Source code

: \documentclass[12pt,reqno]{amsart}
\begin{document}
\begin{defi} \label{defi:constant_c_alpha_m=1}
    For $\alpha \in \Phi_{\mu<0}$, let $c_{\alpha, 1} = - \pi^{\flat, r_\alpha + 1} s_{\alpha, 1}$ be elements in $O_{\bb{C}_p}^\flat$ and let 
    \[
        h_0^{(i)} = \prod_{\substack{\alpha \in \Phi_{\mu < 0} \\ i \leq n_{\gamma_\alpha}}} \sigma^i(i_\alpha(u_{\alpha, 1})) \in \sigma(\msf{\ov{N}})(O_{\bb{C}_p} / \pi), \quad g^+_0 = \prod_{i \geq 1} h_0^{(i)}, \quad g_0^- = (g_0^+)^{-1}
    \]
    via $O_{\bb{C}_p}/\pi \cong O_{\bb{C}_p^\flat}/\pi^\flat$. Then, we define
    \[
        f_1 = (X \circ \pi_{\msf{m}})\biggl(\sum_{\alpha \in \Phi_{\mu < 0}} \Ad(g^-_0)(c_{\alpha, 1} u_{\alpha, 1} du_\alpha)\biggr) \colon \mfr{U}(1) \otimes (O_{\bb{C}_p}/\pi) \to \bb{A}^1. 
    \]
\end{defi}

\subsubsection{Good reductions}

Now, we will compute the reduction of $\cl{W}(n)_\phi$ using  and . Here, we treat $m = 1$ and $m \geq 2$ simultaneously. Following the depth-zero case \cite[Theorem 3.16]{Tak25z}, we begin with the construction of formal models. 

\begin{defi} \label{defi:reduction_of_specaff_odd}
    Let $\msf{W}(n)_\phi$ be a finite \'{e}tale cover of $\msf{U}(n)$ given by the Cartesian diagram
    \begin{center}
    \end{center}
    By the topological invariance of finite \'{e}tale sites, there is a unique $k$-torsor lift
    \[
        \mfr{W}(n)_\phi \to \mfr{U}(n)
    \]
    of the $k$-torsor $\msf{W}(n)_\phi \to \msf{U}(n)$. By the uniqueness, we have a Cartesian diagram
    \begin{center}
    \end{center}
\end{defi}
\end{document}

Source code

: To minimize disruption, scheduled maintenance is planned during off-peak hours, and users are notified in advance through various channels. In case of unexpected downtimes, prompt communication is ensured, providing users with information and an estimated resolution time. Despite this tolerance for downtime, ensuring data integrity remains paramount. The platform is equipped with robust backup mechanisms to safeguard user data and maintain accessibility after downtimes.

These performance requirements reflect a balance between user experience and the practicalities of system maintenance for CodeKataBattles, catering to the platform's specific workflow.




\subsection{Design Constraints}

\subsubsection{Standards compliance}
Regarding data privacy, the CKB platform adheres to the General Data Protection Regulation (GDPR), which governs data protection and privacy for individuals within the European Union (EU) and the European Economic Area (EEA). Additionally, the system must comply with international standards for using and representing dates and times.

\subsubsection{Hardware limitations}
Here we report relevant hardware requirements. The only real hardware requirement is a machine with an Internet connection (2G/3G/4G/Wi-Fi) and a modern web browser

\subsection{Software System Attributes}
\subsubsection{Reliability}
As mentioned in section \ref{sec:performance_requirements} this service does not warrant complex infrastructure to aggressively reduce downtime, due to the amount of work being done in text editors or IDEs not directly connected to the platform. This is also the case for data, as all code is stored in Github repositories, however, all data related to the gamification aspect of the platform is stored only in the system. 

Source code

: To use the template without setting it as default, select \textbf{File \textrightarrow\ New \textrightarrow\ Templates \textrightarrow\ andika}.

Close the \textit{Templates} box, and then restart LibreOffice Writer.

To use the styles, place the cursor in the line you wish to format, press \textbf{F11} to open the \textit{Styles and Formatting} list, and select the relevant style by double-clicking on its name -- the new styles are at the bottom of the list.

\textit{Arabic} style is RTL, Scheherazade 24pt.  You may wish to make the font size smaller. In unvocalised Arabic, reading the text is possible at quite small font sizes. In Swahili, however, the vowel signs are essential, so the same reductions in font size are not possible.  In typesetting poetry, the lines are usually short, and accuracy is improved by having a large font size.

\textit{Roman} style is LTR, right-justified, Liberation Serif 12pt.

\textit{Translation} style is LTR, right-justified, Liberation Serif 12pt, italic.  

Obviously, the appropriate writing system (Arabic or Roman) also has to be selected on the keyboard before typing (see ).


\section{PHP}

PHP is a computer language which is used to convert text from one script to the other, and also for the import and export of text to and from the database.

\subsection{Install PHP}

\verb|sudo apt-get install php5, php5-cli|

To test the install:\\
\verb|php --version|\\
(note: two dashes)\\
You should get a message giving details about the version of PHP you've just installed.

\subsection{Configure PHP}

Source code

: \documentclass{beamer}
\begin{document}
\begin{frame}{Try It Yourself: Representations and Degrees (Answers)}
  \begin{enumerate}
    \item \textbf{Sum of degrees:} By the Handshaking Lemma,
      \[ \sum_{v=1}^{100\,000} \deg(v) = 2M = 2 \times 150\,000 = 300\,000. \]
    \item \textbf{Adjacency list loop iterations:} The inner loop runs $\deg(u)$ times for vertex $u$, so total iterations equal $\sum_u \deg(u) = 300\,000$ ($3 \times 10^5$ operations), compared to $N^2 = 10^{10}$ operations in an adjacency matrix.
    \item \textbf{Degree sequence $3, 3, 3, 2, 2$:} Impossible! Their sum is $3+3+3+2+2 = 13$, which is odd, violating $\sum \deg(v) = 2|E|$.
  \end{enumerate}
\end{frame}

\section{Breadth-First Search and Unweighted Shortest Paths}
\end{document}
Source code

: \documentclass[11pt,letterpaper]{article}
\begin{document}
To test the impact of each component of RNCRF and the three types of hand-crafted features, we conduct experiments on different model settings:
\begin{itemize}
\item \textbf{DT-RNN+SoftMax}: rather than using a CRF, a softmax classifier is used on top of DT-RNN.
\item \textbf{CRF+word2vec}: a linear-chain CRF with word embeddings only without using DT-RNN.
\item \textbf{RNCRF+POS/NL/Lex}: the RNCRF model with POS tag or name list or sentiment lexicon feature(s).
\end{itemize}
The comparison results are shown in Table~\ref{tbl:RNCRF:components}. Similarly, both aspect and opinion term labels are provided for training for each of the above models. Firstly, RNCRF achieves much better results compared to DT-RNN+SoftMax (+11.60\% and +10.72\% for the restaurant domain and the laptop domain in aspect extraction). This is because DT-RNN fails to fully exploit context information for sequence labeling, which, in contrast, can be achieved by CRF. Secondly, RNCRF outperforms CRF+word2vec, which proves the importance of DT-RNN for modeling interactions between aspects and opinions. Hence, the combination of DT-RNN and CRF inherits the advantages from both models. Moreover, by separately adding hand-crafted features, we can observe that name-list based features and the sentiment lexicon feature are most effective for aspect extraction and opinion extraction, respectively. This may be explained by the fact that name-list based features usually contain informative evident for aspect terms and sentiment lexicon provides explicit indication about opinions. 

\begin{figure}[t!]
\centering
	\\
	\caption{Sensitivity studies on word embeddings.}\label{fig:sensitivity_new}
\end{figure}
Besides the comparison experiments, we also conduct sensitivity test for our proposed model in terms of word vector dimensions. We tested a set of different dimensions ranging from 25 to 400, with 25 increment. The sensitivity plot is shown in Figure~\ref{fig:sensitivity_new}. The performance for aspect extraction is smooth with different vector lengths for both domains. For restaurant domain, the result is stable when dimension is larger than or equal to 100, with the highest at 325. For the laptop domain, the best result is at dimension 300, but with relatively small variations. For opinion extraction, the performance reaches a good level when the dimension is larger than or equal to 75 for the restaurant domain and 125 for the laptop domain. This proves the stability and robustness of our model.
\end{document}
▬▬▬
THE TASK>
Looking at the records above, how many of their lines carry the string "list"? Answer with the number and nothing else.

ANSWER FOR THE TASK>
4